The easiest implemation would be to create a MlflowMetricDataSet very similar to MlflowArtifactDataSet to enable logging the metric directly inthe catalog.yml.

The main problem of this approach is that some metrics evolve over time, and we would like to log the metric on each update. This is not possible with this approach because the updates are made inside the node (when it is running), and not at the end.

akruszewski commented 3 years ago

@Galileo-Galilei did you do some work on it? I would be happy to take it over and provide a solution proposition as PR. (sorry for interrupting your holidays...)

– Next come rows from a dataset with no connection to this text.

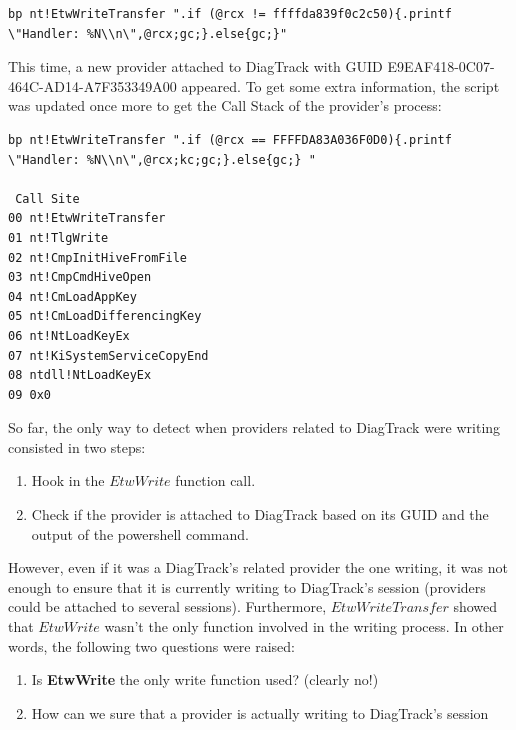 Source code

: \begin{lstlisting}
bp nt!EtwWriteTransfer ".if (@rcx != ffffda839f0c2c50){.printf \"Handler: %N\\n\",@rcx;gc;}.else{gc;}"
\end{lstlisting}

This time, a new provider attached to DiagTrack with GUID E9EAF418-0C07-464C-AD14-A7F353349A00 appeared. To get some extra information, the script was updated once more to get the Call Stack of the provider's process:
\begin{lstlisting}
bp nt!EtwWriteTransfer ".if (@rcx == FFFFDA83A036F0D0){.printf \"Handler: %N\\n\",@rcx;kc;gc;}.else{gc;} "
 
 Call Site
00 nt!EtwWriteTransfer
01 nt!TlgWrite
02 nt!CmpInitHiveFromFile
03 nt!CmpCmdHiveOpen
04 nt!CmLoadAppKey
05 nt!CmLoadDifferencingKey
06 nt!NtLoadKeyEx
07 nt!KiSystemServiceCopyEnd
08 ntdll!NtLoadKeyEx
09 0x0
\end{lstlisting}

So far, the only way to detect when providers related to DiagTrack were writing consisted in two steps: 

\begin{enumerate}
\setlength\itemsep{0.05em}
\item Hook in the $EtwWrite$ function call.
\item Check if the provider is attached to DiagTrack based on its GUID and the output of the powershell command.
\end{enumerate}

However, even if it was a DiagTrack's related provider the one writing, it was not enough to ensure that it is currently writing to DiagTrack's session (providers could be attached to several sessions). Furthermore, $EtwWriteTransfer$ showed that $EtwWrite$ wasn't the only function involved in the writing process. In other words, the following two questions were raised:

\begin{enumerate}
\setlength\itemsep{0.05em}
  \item Is {\bfseries EtwWrite} the only write function used? (clearly no!)
  \item How can we sure that a provider is actually writing to DiagTrack's session
\end{enumerate}



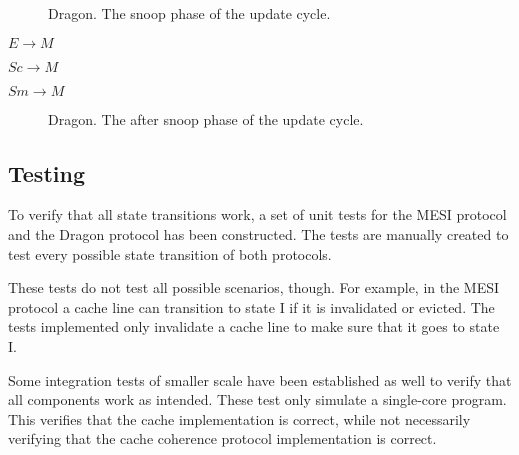 \begin{figure}[H]
    \centering
    \caption{Dragon. The snoop phase of the update cycle.}
    \label{fig:dragon_snoop}
\end{figure}

$E \to M$

$Sc \to M$

$Sm \to M$


\begin{figure}[H]
    \centering
    \caption{Dragon. The after snoop phase of the update cycle.}
    \label{fig:dragon_after_snoop}
\end{figure}





\subsection{Testing}
To verify that all state transitions work, a set of unit tests for the MESI protocol and the Dragon protocol has been constructed.
The tests are manually created to test every possible state transition of both protocols.

These tests do not test all possible scenarios, though.
For example, in the MESI protocol a cache line can transition to state I if it is invalidated or evicted.
The tests implemented only invalidate a cache line to make sure that it goes to state I.

Some integration tests of smaller scale have been established as well to verify that all components work as intended.
These test only simulate a single-core program. This verifies that the cache
implementation is correct, while not necessarily verifying that the cache coherence protocol
implementation is correct.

Galileo-Galilei commented 3 years ago

Hello @akruszewski, thank you so much for taking this one. I have some general design decisions about MlflowDataSets in mind that I want to discuss with you.

General principles

I wish all DataSets implemented in kedro-mlflow respecs the following principles:

Consistency with Kedro and mlflow

Why should we enforce this principle

Minimalism

Why should we enforce this principle

In general, it is easier to add a functionality than to supress one. I want to be sure that extra functionality do not have an existing clear way to be done.

What does it imply

Application to this PR

In my opinion, we should implement TWO datasets and not only one (consistency with mlflow principle):

For the MlflowMetricDataSet (MlflowMetricsDataSet is completely similar), it would go like this:

_save

_load

Unsolved constraints

I have seen that you created a prefix attribute in order to distinguish betwen th datasets you calculated the metric on. It makes sense to me to have such a distinction, but the prefix might lead to further unattended complications:

Do you have any idea on how we could enforce that?

Conclusion

@kaemo @akruszewski Does it make sense to you? Do you have strong evidences to go against this implementation? (Notice that it also have implications for how we should handle #12, but I will have another post tomorrow about this). I am completely open to discussion.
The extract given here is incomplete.